Plaque samples were placed in a sterile tube containing 2 mL phosphate-buffered saline (PBS) buffer and 10% glycerol as a cryoprotective agent, and the sample was stored at −80°C until processing. Upon thawing, 0.5 mL of the sample was subjected to lysis and chromosomal DNA purification using a Qiagen blood and tissue DNA purification kit with the modification that after resuspending the plaque sample in buffer ATL, digestion with proteinase K and addition of buffer AL, 500 μL of sterile zirconia beads (Fisher Scientific) were added, and the samples were sonicated for 2.75 min prior to proceeding with column purification of the extracted DNA (Mini Bead Beater; BioSpec Products). Purified DNA was quantified and used as a template for PCR analysis with 16S rRNA gene primers designed to detect all bacteria (universal primers flanking the V6 region) or detect each organism of interest (species-specific primers within the V6 region) including Streptococcus mutans/sobrinus, Actinomyces naeslundii/viscosus, Lactobacillus casei, or more diverse Lactobacillus species, Selenomonas species, Olsenella uli, Streptococcus sanguinis, Veillonella parvula/dispar, Prevotella multisaccharivorax, Prevotella denticola, Propionibacterium acidifaciens, Capnocytophaga granulosa, and Delftia acidovorans.
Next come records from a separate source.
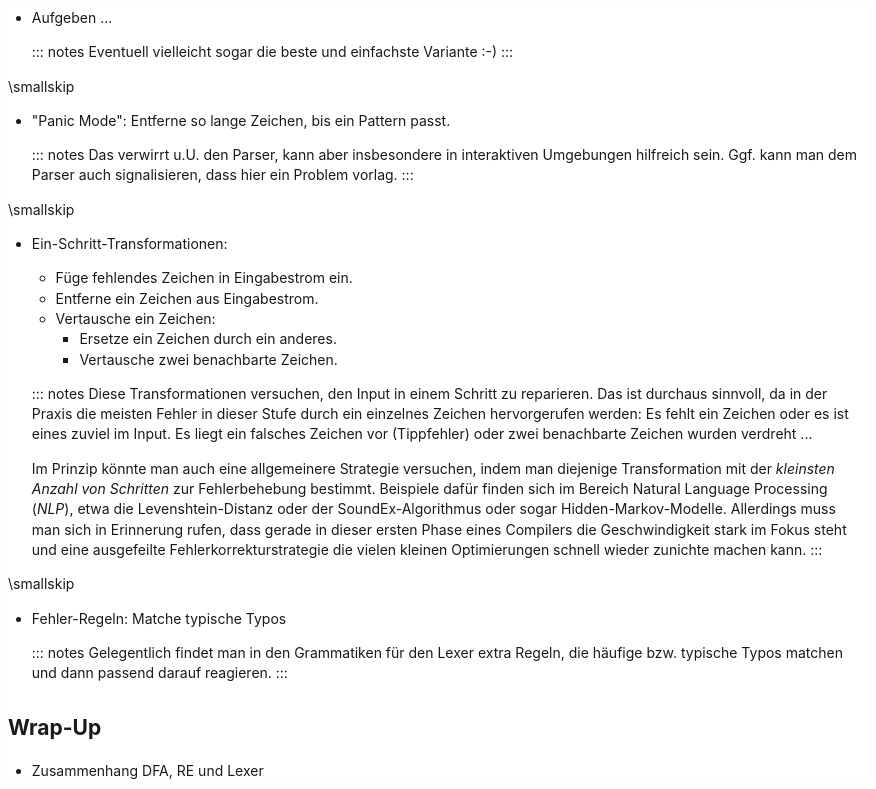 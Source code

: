 *   Aufgeben ...

    ::: notes
    Eventuell vielleicht sogar die beste und einfachste Variante :-)
    :::

\smallskip

*   "Panic Mode": Entferne so lange Zeichen, bis ein Pattern passt.

    ::: notes
    Das verwirrt u.U. den Parser, kann aber insbesondere in interaktiven
    Umgebungen hilfreich sein. Ggf. kann man dem Parser auch signalisieren,
    dass hier ein Problem vorlag.
    :::

\smallskip

*   Ein-Schritt-Transformationen:
    *   Füge fehlendes Zeichen in Eingabestrom ein.
    *   Entferne ein Zeichen aus Eingabestrom.
    *   Vertausche ein Zeichen:
        *   Ersetze ein Zeichen durch ein anderes.
        *   Vertausche zwei benachbarte Zeichen.

    ::: notes
    Diese Transformationen versuchen, den Input in einem Schritt zu reparieren.
    Das ist durchaus sinnvoll, da in der Praxis die meisten Fehler in dieser
    Stufe durch ein einzelnes Zeichen hervorgerufen werden: Es fehlt ein
    Zeichen oder es ist eines zuviel im Input. Es liegt ein falsches Zeichen
    vor (Tippfehler) oder zwei benachbarte Zeichen wurden verdreht ...

    Im Prinzip könnte man auch eine allgemeinere Strategie versuchen, indem man
    diejenige Transformation mit der *kleinsten Anzahl von Schritten* zur
    Fehlerbehebung bestimmt. Beispiele dafür finden sich im Bereich Natural
    Language Processing (*NLP*), etwa die Levenshtein-Distanz oder der
    SoundEx-Algorithmus oder sogar Hidden-Markov-Modelle. Allerdings muss
    man sich in Erinnerung rufen, dass gerade in dieser ersten Phase eines
    Compilers die Geschwindigkeit stark im Fokus steht und eine ausgefeilte
    Fehlerkorrekturstrategie die vielen kleinen Optimierungen schnell wieder
    zunichte machen kann.
    :::

\smallskip

*   Fehler-Regeln: Matche typische Typos

    ::: notes
    Gelegentlich findet man in den Grammatiken für den Lexer extra Regeln, die
    häufige bzw. typische Typos matchen und dann passend darauf reagieren.
    :::


## Wrap-Up

*   Zusammenhang DFA, RE und Lexer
Primers used for quantitative PCR are found in Table S1 in the supplemental material. Quantification of the level of each organism in plaque samples was determined using real-time PCR (Bio-Rad; CFX96) and comparison to a positive-control DNA standard for each organism of interest (Table S1). Reaction mixtures contained 10 μL SYBR Green supermix (Bio-Rad; catalog no. 1708882), 0.05 μL of each species primer (from 50 μM stock), 1 μL template DNA (≤1 ng/μL), and 9 μL H₂O. Fifty cycles of amplification were performed with 10 s at 95°C (melting), 30 s at 52°C (annealing), and 30 s at 72°C (elongation). PCRs were performed in duplicate wells on at least 3 separate days.